Saturday, May 05, 2012

Weekend Post - Two types of thinking?

It’s been said that there are two types of people: those that divide humanity into two types and those that don’t.

Crudely dividing humanity into “types” is always a very dangerous pastime. Despite what some will say you can’t divide humanity into black and white, straight or gay or even male or female. In all cases there are people in between. One of the most ridiculous books in recent years was entitled “Men are from Mars, Women are from Venus” by “Dr” John Gray. To my shame I have a copy of this fatuous book beside me as I write this. No, I didn’t pay for it. Nor did I steal it.

I put the “Dr” in quotes for the simple reason that he doesn’t have a real doctorate. His obtained his PhD from Colombia Pacific University, a now closed diploma mill. I know I risk being accused of an “ad hominem” attack but can you trust the work of a person who buys a fake degree and who got his first two degrees from that fabulous old fraud, the Maharishi Mahesh Yogi?

Whether you can or not you can certainly reject his ridiculously simplistic, crude and wholly unscientific idea that men are basically cavemen and women are conversationalists and that the way they communicate is radically different. Some may argue that I’m also being simplistic but too bad. Simplistic ideas can only be described simplistically.

Of course I’m not going to deny that there are differences between women and men, between girls and boys, of course there are. No matter how strong our liberal convictions may be, anyone who’s had kids knows that at least part of the nature of girls and boys is biological. That doesn’t mean we shouldn’t give them all equal opportunities and expose them to the same experiences and influences, but it genuinely helps to understand the differences that affect them.

I suggest that instead of reading fake, pseudoscientific claptrap like Gray’s book you read instead a book by Steven Pinker called The Blank Slate (available in all good book shops or online). My favourite quote from the book (also beside me as I write and this one I DID pay for) discusses the differences between men and woman and goes like this:
“So men are not from Mars, nor are women from Venus. Men and women are from Africa, the cradle of our evolution, where they evolved together as a single species.”
The evidence is that the differences between the minds of men and women are trivial at most and are only based on averages. Although men tend to be slightly better at three-dimensional reasoning than women this is only on average. There are plenty of women who can easily reverse a car, just slightly more men. There are plenty of men who demonstrate empathy, just more empathetic women. The most interesting difference is that on many measures men are more varied than women and are more often found at the extremes. Male mathematical geniuses outnumber their female counterparts but there are also many more men and boys with autism than girls.

A recent study, published in Science, and conducted by the University of British Columbia in Canada looked at the two types of thinking that humans demonstrate. The first is intuitive, the other analytical. The intuitive process makes snap judgments based on “mental shortcuts”, the analytical process is the one that takes longer to consider things in a more “reasoned” manner. The Los Angeles Times gave one of the questions the study had used as an example. See how you answer it.
“A bat and a ball cost $1.10 in total. The bat costs $1.00 more than the ball. How much does the ball cost?”
Most people intuitively respond by saying the ball costs 10 cents but it’s only when they think analytically that they realize their mistake. The answer is 5 cents. Go back and think about it again if you doubt this.
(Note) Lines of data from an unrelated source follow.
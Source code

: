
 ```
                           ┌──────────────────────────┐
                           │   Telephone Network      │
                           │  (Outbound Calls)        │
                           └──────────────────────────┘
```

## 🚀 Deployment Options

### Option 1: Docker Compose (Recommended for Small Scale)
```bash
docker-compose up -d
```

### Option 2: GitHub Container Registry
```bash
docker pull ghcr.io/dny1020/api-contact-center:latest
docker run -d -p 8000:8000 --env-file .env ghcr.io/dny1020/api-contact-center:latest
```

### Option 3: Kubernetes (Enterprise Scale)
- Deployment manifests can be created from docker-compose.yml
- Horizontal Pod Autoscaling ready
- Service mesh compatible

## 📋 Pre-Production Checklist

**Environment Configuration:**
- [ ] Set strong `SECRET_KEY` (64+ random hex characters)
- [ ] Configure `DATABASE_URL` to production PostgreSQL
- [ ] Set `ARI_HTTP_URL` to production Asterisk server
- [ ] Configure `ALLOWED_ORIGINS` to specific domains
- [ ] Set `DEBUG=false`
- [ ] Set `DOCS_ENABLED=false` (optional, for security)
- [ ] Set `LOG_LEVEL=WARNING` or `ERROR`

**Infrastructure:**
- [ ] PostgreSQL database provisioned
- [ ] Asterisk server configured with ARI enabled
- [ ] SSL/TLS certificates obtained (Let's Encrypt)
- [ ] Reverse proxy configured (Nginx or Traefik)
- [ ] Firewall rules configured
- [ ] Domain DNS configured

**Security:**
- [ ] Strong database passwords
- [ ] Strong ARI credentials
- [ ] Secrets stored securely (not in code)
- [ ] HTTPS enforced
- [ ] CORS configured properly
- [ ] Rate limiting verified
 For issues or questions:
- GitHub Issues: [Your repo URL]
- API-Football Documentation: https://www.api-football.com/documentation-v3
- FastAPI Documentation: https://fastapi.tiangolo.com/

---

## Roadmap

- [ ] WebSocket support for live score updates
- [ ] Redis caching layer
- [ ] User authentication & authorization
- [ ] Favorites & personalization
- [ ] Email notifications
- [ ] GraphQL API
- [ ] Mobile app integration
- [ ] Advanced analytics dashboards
We all have both of these thought processes and each of them has their role to play. When our distant ancestors were in the bush and they heard a rustling sound from behind the grass they had to act intuitively. They didn’t have the time to think analytically, it could be a lion, they had to act intuitively. Analytical thinking in those circumstances only benefits the hungry lion. Analytical thinking is good when you have the time to indulge in it.

The focus of this study was controversial to some. It looked at religious belief and found that people who think more analytically were less likely to be religious. Religious belief was much more often found in people who thought more intuitively.

What this means for religious belief I’ll leave up to you. It doesn’t mean religion is right or wrong, it just helps us to understand where beliefs based on faith come from. It’s clear that they certainly don’t come from reason.